The skill of different statistical bias correction techniques in correcting the mean, extremes, and frequency distribution of values of climate variables are different [23,27,28,29]. The distribution-based bias correction methods, such as distribution mapping and power transformation, are best at correcting frequency-based indices, and mean-based methods, such as linear and local intensity scaling, are best for mean and time-series-based indices in arid areas [28]. Similarly, the distribution-based method was superior to the mean-based bias correction method in correcting the magnitude of precipitation and wet-day frequencies over topographically structured terrain [30]. Most bias correction techniques show comparable performance in reproducing mean values [23,28,29].

On the other hand, bias correction methods may trigger biases [31,32,33]. For instance, the bias-corrected Weather Research and Forecasting (WRF) RCM resulted in a larger wet bias than the non-bias-corrected WRF simulation over Canada and Central North America [33]. In the southeastern USA, bias correction increased the difference between observed and simulated annual precipitation and overestimated the annual R-factor by an average of 137%. In contrast, non-bias-corrected data underestimated the R-factor by an average of 62% compared to the observed annual R-factor [32]. Statistical bias correction methods also have a limitation where there is high dependence on the quality of the observational data used to develop scale and shape parameters during bias correction [34]. Another limitation is that bias correction methods consider biases, and bias correction algorithms are stationary over time [20,32]. The stationarity and non-stationarity of the bias-adjusting algorithms are to be evaluated in different climate conditions using differential split-sample testing (DSST) and split-sample testing (SST) [35,36] before their use for climate change scenario development and climate change impact assessment.

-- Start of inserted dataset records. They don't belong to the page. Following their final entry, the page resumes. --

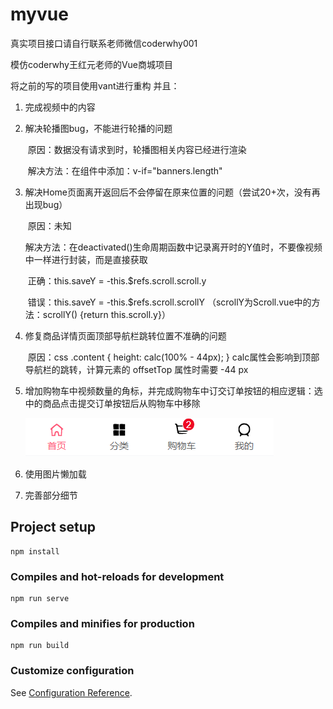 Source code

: # myvue

真实项目接口请自行联系老师微信coderwhy001

模仿coderwhy王红元老师的Vue商城项目

将之前的写的项目使用vant进行重构
并且：

1. 完成视频中的内容

   

2. 解决轮播图bug，不能进行轮播的问题

   ​	原因：数据没有请求到时，轮播图相关内容已经进行渲染

   ​	解决方法：在<Swiper>组件中添加：v-if="banners.length"

   

3. 解决Home页面离开返回后不会停留在原来位置的问题（尝试20+次，没有再出现bug）

   ​	原因：未知

   ​	解决方法：在deactivated()生命周期函数中记录离开时的Y值时，不要像视频中一样进行封装，而是直接获取
   
   ​		正确：this.saveY = -this.$refs.scroll.scroll.y
   
   ​		错误：this.saveY = -this.$refs.scroll.scrollY （scrollY为Scroll.vue中的方法：scrollY() {return this.scroll.y}）

   

4. 修复商品详情页面顶部导航栏跳转位置不准确的问题

   ​	原因：css .content { height: calc(100% - 44px); } calc属性会影响到顶部导航栏的跳转，计算元素的 offsetTop 属性时需要 -44 px

   

5. 增加购物车中视频数量的角标，并完成购物车中订交订单按钮的相应逻辑：选中的商品点击提交订单按钮后从购物车中移除

   ![1597214554814](README.assets/1597214554814.png)

   

6. 使用图片懒加载


7. 完善部分细节



## Project setup
```
npm install
```

### Compiles and hot-reloads for development
```
npm run serve
```

### Compiles and minifies for production
```
npm run build
```

### Customize configuration
See [Configuration Reference](https://cli.vuejs.org/config/).
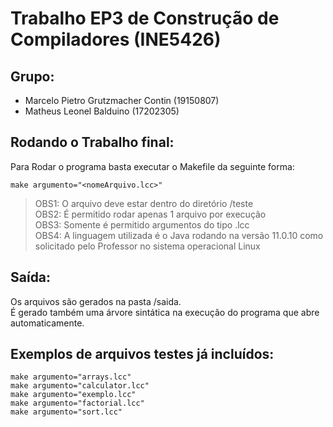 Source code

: # Trabalho EP3 de Construção de Compiladores (INE5426)

## Grupo:

- Marcelo Pietro Grutzmacher Contin (19150807)
- Matheus Leonel Balduino (17202305)

## Rodando o Trabalho final:

Para Rodar o programa basta executar o Makefile da seguinte forma:

```
make argumento="<nomeArquivo.lcc>"
```

> OBS1: O arquivo deve estar dentro do diretório /teste  
> OBS2: É permitido rodar apenas 1 arquivo por execução  
> OBS3: Somente é permitido argumentos do tipo .lcc  
> OBS4: A linguagem utilizada é o Java rodando na versão 11.0.10 como solicitado pelo Professor no sistema operacional Linux

## Saída:

Os arquivos são gerados na pasta /saida.  
É gerado também uma árvore sintática na execução do programa que abre automaticamente.

## Exemplos de arquivos testes já incluídos:

```
make argumento="arrays.lcc"
make argumento="calculator.lcc"
make argumento="exemplo.lcc"
make argumento="factorial.lcc"
make argumento="sort.lcc"
```
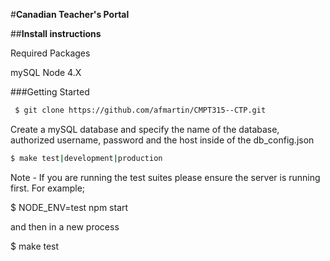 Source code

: #**Canadian Teacher's Portal**

##**Install instructions**

Required Packages

mySQL
Node 4.X

###Getting Started

```bash
 $ git clone https://github.com/afmartin/CMPT315--CTP.git
```

Create a mySQL database and specify the name of the database,
authorized username, password and the host inside of the db_config.json 

```bash
$ make test|development|production
```

Note - If you are running the test suites please ensure the server is
 running first. For example;

 $ NODE_ENV=test npm start

 and then in a new process

 $ make test

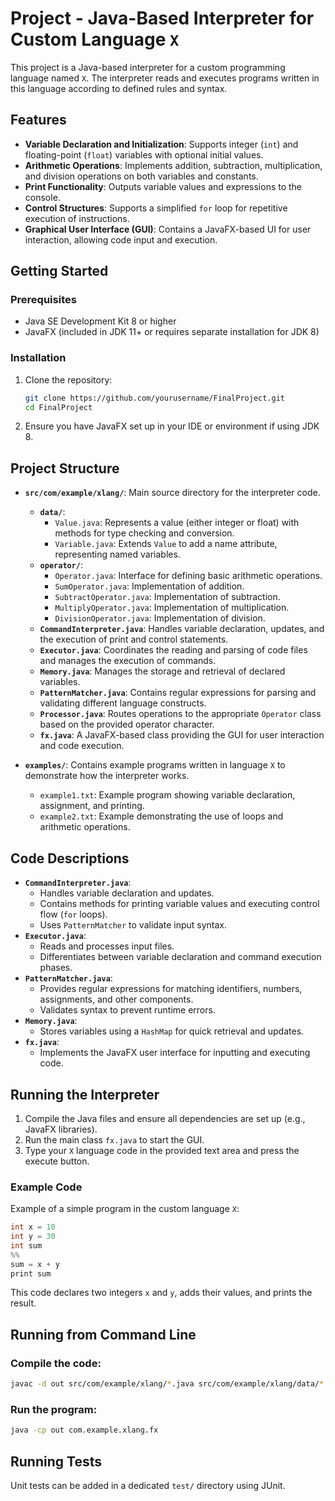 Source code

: 
# Project - Java-Based Interpreter for Custom Language `X`

This project is a Java-based interpreter for a custom programming language named `X`. The interpreter reads and executes programs written in this language according to defined rules and syntax.

## **Features**
- **Variable Declaration and Initialization**: Supports integer (`int`) and floating-point (`float`) variables with optional initial values.
- **Arithmetic Operations**: Implements addition, subtraction, multiplication, and division operations on both variables and constants.
- **Print Functionality**: Outputs variable values and expressions to the console.
- **Control Structures**: Supports a simplified `for` loop for repetitive execution of instructions.
- **Graphical User Interface (GUI)**: Contains a JavaFX-based UI for user interaction, allowing code input and execution.

## **Getting Started**

### **Prerequisites**
- Java SE Development Kit 8 or higher
- JavaFX (included in JDK 11+ or requires separate installation for JDK 8)

### **Installation**
1. Clone the repository:
   ```sh
   git clone https://github.com/yourusername/FinalProject.git
   cd FinalProject
   ```
2. Ensure you have JavaFX set up in your IDE or environment if using JDK 8.

## **Project Structure**
- **`src/com/example/xlang/`**: Main source directory for the interpreter code.
  - **`data/`**:
    - `Value.java`: Represents a value (either integer or float) with methods for type checking and conversion.
    - `Variable.java`: Extends `Value` to add a name attribute, representing named variables.
  - **`operator/`**:
    - `Operator.java`: Interface for defining basic arithmetic operations.
    - `SumOperator.java`: Implementation of addition.
    - `SubtractOperator.java`: Implementation of subtraction.
    - `MultiplyOperator.java`: Implementation of multiplication.
    - `DivisionOperator.java`: Implementation of division.
  - **`CommandInterpreter.java`**: Handles variable declaration, updates, and the execution of print and control statements.
  - **`Executor.java`**: Coordinates the reading and parsing of code files and manages the execution of commands.
  - **`Memory.java`**: Manages the storage and retrieval of declared variables.
  - **`PatternMatcher.java`**: Contains regular expressions for parsing and validating different language constructs.
  - **`Processor.java`**: Routes operations to the appropriate `Operator` class based on the provided operator character.
  - **`fx.java`**: A JavaFX-based class providing the GUI for user interaction and code execution.

- **`examples/`**: Contains example programs written in language `X` to demonstrate how the interpreter works.
  - `example1.txt`: Example program showing variable declaration, assignment, and printing.
  - `example2.txt`: Example demonstrating the use of loops and arithmetic operations.

## **Code Descriptions**
- **`CommandInterpreter.java`**:
  - Handles variable declaration and updates.
  - Contains methods for printing variable values and executing control flow (`for` loops).
  - Uses `PatternMatcher` to validate input syntax.
- **`Executor.java`**:
  - Reads and processes input files.
  - Differentiates between variable declaration and command execution phases.
- **`PatternMatcher.java`**:
  - Provides regular expressions for matching identifiers, numbers, assignments, and other components.
  - Validates syntax to prevent runtime errors.
- **`Memory.java`**:
  - Stores variables using a `HashMap` for quick retrieval and updates.
- **`fx.java`**:
  - Implements the JavaFX user interface for inputting and executing code.

## **Running the Interpreter**
1. Compile the Java files and ensure all dependencies are set up (e.g., JavaFX libraries).
2. Run the main class `fx.java` to start the GUI.
3. Type your `X` language code in the provided text area and press the execute button.

### **Example Code**
Example of a simple program in the custom language `X`:
```java
int x = 10
int y = 30
int sum
%%
sum = x + y
print sum
```
This code declares two integers `x` and `y`, adds their values, and prints the result.

## **Running from Command Line**
### **Compile the code:**
```sh
javac -d out src/com/example/xlang/*.java src/com/example/xlang/data/*.java src/com/example/xlang/operator/*.java
```

### **Run the program:**
```sh
java -cp out com.example.xlang.fx
```

## **Running Tests**
Unit tests can be added in a dedicated `test/` directory using JUnit.
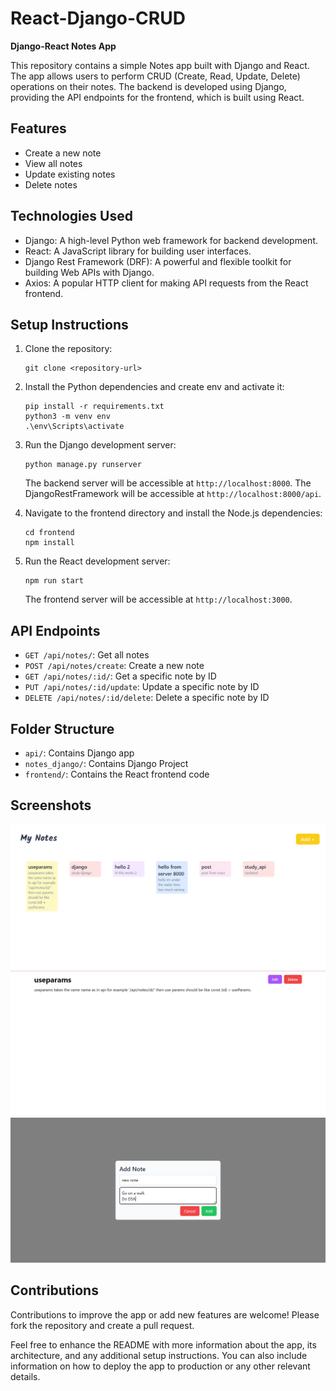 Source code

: # React-Django-CRUD
**Django-React Notes App**

This repository contains a simple Notes app built with Django and React. The app allows users to perform CRUD (Create, Read, Update, Delete) operations on their notes. The backend is developed using Django, providing the API endpoints for the frontend, which is built using React.

## Features

- Create a new note
- View all notes
- Update existing notes
- Delete notes

## Technologies Used

- Django: A high-level Python web framework for backend development.
- React: A JavaScript library for building user interfaces.
- Django Rest Framework (DRF): A powerful and flexible toolkit for building Web APIs with Django.
- Axios: A popular HTTP client for making API requests from the React frontend.

## Setup Instructions

1. Clone the repository:

   ```
   git clone <repository-url>
   ```

2. Install the Python dependencies and create env and activate it:

   ```
   pip install -r requirements.txt
   python3 -m venv env
   .\env\Scripts\activate
   ```

3. Run the Django development server:

   ```
   python manage.py runserver
   ```

   The backend server will be accessible at `http://localhost:8000`.
   The DjangoRestFramework will be accessible at `http://localhost:8000/api`.

5. Navigate to the frontend directory and install the Node.js dependencies:

   ```
   cd frontend
   npm install
   ```

6. Run the React development server:

   ```
   npm run start
   ```

   The frontend server will be accessible at `http://localhost:3000`.

## API Endpoints

- `GET /api/notes/`: Get all notes
- `POST /api/notes/create`: Create a new note
- `GET /api/notes/:id/`: Get a specific note by ID
- `PUT /api/notes/:id/update`: Update a specific note by ID
- `DELETE /api/notes/:id/delete`: Delete a specific note by ID

## Folder Structure

- `api/`: Contains Django app 
- `notes_django/`: Contains Django Project 
- `frontend/`: Contains the React frontend code

## Screenshots

![Screenshot 1](screenshots/Screenshot1.png)
![Screenshot 2](screenshots/Screenshot2.png)
![Screenshot 3](screenshots/Screenshot3.png)

## Contributions

Contributions to improve the app or add new features are welcome! Please fork the repository and create a pull request.

Feel free to enhance the README with more information about the app, its architecture, and any additional setup instructions. You can also include information on how to deploy the app to production or any other relevant details.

This is because the non-stationarity of the climate model simulations may reduce the effectiveness of bias correction methods, which further affects the output and thereby reduces weather and climate forecast and projection quality.

Bias correction techniques may also have limitations in terms of preserving the change signal, extremes, and quantiles of GCM and RCM simulations, thereby causing another chain of uncertainty in climate change scenario development [31,37,38]. In the Senegal River Basin, bias correction of raw RCM simulations causes a general dampening of the climate change signals and changes in heavy precipitation events [37]. The choice of statistical bias correction and downscaling techniques caused a change in climate signals, and even a reverse change signal, in the south-central region of the USA [38]. Similarly, it was investigated that bias correction and spatial downscaling affect the heatwave frequency and reduce the temporal variability of most extreme indices in China [39]. On the other hand, a strong effect of observation data compared to the downscaling and bias correction techniques was investigated in different regions of the world [15,40].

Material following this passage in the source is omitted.